Stored data

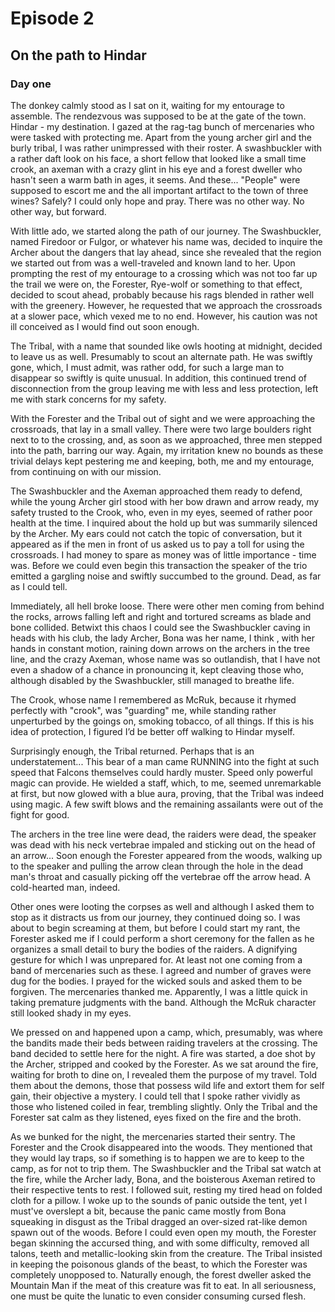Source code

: Episode 2
========
On the path to Hindar
--------

### Day one ###

The donkey calmly stood as I sat on it, waiting for my entourage to assemble. The rendezvous was supposed to be at the gate of the town. Hindar - my destination. I gazed at the rag-tag bunch of mercenaries who were tasked with protecting me. Apart from the young archer girl and the burly tribal, I was rather unimpressed with their roster. A swashbuckler with a rather daft look on his face, a short fellow that looked like a small time crook, an axeman with a crazy glint in his eye and a forest dweller who hasn't seen a warm bath in ages, it seems. And these... "People" were supposed to escort me and the all important artifact to the town of three wines? Safely? I could only hope and pray. There was no other way. No other way, but forward.

With little ado, we started along the path of our journey. The Swashbuckler, named Firedoor or Fulgor, or whatever his name was, decided to inquire the Archer about the dangers that lay ahead, since she revealed that the region we started out from was a well-traveled and known land to her. Upon prompting the rest of my entourage to a crossing which was not too far up the trail we were on, the Forester, Rye-wolf or something to that effect, decided to scout ahead, probably because his rags blended in rather well with the greenery.  However, he requested that we approach the crossroads at a slower pace, which vexed me to no end. However, his caution was not ill conceived as I would find out soon enough.

The Tribal, with a name that sounded like owls hooting at midnight, decided to leave us as well. Presumably to scout an alternate path. He was swiftly gone, which, I must admit, was rather odd, for such a large man to disappear so swiftly is quite unusual. In addition, this continued trend of disconnection from the group leaving me with less and less protection, left me with stark concerns for my safety.

With the Forester and the Tribal out of sight and we were approaching the crossroads, that lay in a small valley. There were two large boulders right next to to the crossing, and, as soon as we approached, three men stepped into the path, barring our way. Again, my irritation knew no bounds as these trivial delays kept pestering me and keeping, both, me and my entourage, from continuing on with our mission.

The Swashbuckler and the Axeman approached them ready to defend, while the young Archer girl stood with her bow drawn and arrow ready, my safety trusted to the Crook, who, even in my eyes, seemed of rather poor health at the time. I inquired about the hold up but was summarily silenced by the Archer. My ears could not catch the topic of conversation, but it appeared as if the men in front of us asked us to pay a toll for using the crossroads. I had money to spare as money was of little importance - time was. Before we could even begin this transaction the speaker of the trio emitted a gargling noise and swiftly succumbed to the ground. Dead, as far as I could tell.

Immediately, all hell broke loose. There were other men coming from behind the rocks, arrows falling left and right and tortured screams as blade and bone collided. Betwixt this chaos I could see the Swashbuckler caving in heads with his club, the lady Archer, Bona was her name, I think , with her hands in constant motion, raining down arrows on the archers in the tree line, and the crazy Axeman, whose name was so outlandish, that I have not even a shadow of a chance in pronouncing it, kept cleaving those who, although disabled by the Swashbuckler,  still managed to breathe life.

The Crook, whose name I remembered as McRuk, because it rhymed perfectly with "crook", was "guarding" me, while standing rather unperturbed by the goings on, smoking tobacco, of all things. If this is his idea of protection, I figured I’d be better off walking to Hindar myself.

Surprisingly enough, the Tribal returned. Perhaps that is an understatement... This bear of a man came RUNNING into the fight at such speed that Falcons themselves could hardly muster. Speed only powerful magic can provide. He wielded a staff, which, to me, seemed unremarkable at first, but now glowed with a blue aura, proving, that the Tribal was indeed using magic. A few swift blows and the remaining assailants were out of the fight for good.

The archers in the tree line were dead, the raiders were dead, the speaker was dead with his neck vertebrae impaled and sticking out on the head of an arrow... Soon enough the Forester appeared from the woods, walking up to the speaker and pulling the arrow clean through the hole in the dead man's throat and casually picking off the vertebrae off the arrow head.  A cold-hearted man, indeed.

Other ones were looting the corpses as well and although I asked them to stop as it distracts us from our journey, they continued doing so. I was about to begin screaming at them, but before I could start my rant, the Forester asked me if I could perform a short ceremony for the fallen as he organizes a small detail to bury the bodies of the raiders. A dignifying gesture for which I was unprepared for. At least not one coming from a band of mercenaries such as these. I agreed and number of graves were dug for the bodies. I prayed for the wicked souls and asked them to be forgiven. The mercenaries thanked me. Apparently, I was a little quick in taking premature judgments with the band. Although the McRuk character still looked shady in my eyes.

We pressed on and happened upon a camp, which, presumably, was where the bandits made their beds between raiding travelers at the crossing. The band decided to settle here for the night. A fire was started, a doe shot by the Archer, stripped and cooked by the Forester. As we sat around the fire, waiting for broth to dine on, I revealed them the purpose of my travel. Told them about the demons, those that possess wild life and extort them for self gain, their objective a mystery. I could tell that I spoke rather vividly as those who listened coiled in fear, trembling slightly. Only the Tribal and the Forester sat calm as they listened, eyes fixed on the fire and the broth.

As we bunked for the night, the mercenaries started their sentry. The Forester and the Crook disappeared into the woods. They mentioned that they would lay traps, so if something is to happen we are to keep to the camp, as for not to trip them. The Swashbuckler and the Tribal sat watch at the fire, while the Archer lady, Bona, and the boisterous Axeman retired to their respective tents to rest. I followed suit, resting my tired head on folded cloth for a pillow. I woke up to the sounds of panic outside the tent, yet I must've overslept a bit, because the panic came mostly from Bona squeaking in disgust as the Tribal dragged an over-sized rat-like demon spawn out of the woods. Before I could even open my mouth, the Forester began skinning the accursed thing, and with some difficulty, removed all talons, teeth and metallic-looking skin from the creature. The Tribal insisted in keeping the poisonous glands of the beast, to which the Forester was completely unopposed to. Naturally enough, the forest dweller asked the Mountain Man if the meat of this creature was fit to eat. In all seriousness, one must be quite the lunatic to even consider consuming cursed flesh.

**What the exercise asks**
All lines above from the one holding "With the Forester" to the one holding "The Crook, whose", inclusive, are to be copied exactly; no other line is wanted.

**Solution to the problem**
With the Forester and the Tribal out of sight and we were approaching the crossroads, that lay in a small valley. There were two large boulders right next to to the crossing, and, as soon as we approached, three men stepped into the path, barring our way. Again, my irritation knew no bounds as these trivial delays kept pestering me and keeping, both, me and my entourage, from continuing on with our mission.

The Swashbuckler and the Axeman approached them ready to defend, while the young Archer girl stood with her bow drawn and arrow ready, my safety trusted to the Crook, who, even in my eyes, seemed of rather poor health at the time. I inquired about the hold up but was summarily silenced by the Archer. My ears could not catch the topic of conversation, but it appeared as if the men in front of us asked us to pay a toll for using the crossroads. I had money to spare as money was of little importance - time was. Before we could even begin this transaction the speaker of the trio emitted a gargling noise and swiftly succumbed to the ground. Dead, as far as I could tell.

Immediately, all hell broke loose. There were other men coming from behind the rocks, arrows falling left and right and tortured screams as blade and bone collided. Betwixt this chaos I could see the Swashbuckler caving in heads with his club, the lady Archer, Bona was her name, I think , with her hands in constant motion, raining down arrows on the archers in the tree line, and the crazy Axeman, whose name was so outlandish, that I have not even a shadow of a chance in pronouncing it, kept cleaving those who, although disabled by the Swashbuckler,  still managed to breathe life.

The Crook, whose name I remembered as McRuk, because it rhymed perfectly with "crook", was "guarding" me, while standing rather unperturbed by the goings on, smoking tobacco, of all things. If this is his idea of protection, I figured I’d be better off walking to Hindar myself.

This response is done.